- **What the task asks**
If a line below contains the string "vehículo", copy it out.

- **Input material**

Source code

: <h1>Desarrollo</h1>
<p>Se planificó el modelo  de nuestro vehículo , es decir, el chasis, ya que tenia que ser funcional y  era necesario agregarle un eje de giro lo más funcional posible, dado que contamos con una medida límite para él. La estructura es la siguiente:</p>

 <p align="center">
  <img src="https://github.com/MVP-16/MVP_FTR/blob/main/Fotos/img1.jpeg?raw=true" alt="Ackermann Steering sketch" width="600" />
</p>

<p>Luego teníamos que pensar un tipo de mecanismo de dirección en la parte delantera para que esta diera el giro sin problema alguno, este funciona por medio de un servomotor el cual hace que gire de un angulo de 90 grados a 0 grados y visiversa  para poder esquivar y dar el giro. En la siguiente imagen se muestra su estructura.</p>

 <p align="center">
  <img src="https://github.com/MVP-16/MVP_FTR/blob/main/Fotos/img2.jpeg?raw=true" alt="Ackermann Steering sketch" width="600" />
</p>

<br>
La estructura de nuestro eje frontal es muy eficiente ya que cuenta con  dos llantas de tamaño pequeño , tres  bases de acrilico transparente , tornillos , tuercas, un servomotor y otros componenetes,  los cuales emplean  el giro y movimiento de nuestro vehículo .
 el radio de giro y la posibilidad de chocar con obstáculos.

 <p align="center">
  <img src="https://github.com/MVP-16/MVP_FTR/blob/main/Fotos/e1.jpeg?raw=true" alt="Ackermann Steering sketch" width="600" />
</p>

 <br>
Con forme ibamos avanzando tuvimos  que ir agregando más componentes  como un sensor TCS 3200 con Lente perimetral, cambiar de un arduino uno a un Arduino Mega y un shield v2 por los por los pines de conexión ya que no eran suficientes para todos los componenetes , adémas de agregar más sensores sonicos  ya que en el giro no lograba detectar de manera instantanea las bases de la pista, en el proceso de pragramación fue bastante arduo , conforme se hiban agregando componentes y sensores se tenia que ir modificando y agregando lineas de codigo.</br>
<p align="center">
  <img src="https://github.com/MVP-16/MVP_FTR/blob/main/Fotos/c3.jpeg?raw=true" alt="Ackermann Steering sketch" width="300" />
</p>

- **Task response**
<p>Se planificó el modelo  de nuestro vehículo , es decir, el chasis, ya que tenia que ser funcional y  era necesario agregarle un eje de giro lo más funcional posible, dado que contamos con una medida límite para él. La estructura es la siguiente:</p>
La estructura de nuestro eje frontal es muy eficiente ya que cuenta con  dos llantas de tamaño pequeño , tres  bases de acrilico transparente , tornillos , tuercas, un servomotor y otros componenetes,  los cuales emplean  el giro y movimiento de nuestro vehículo .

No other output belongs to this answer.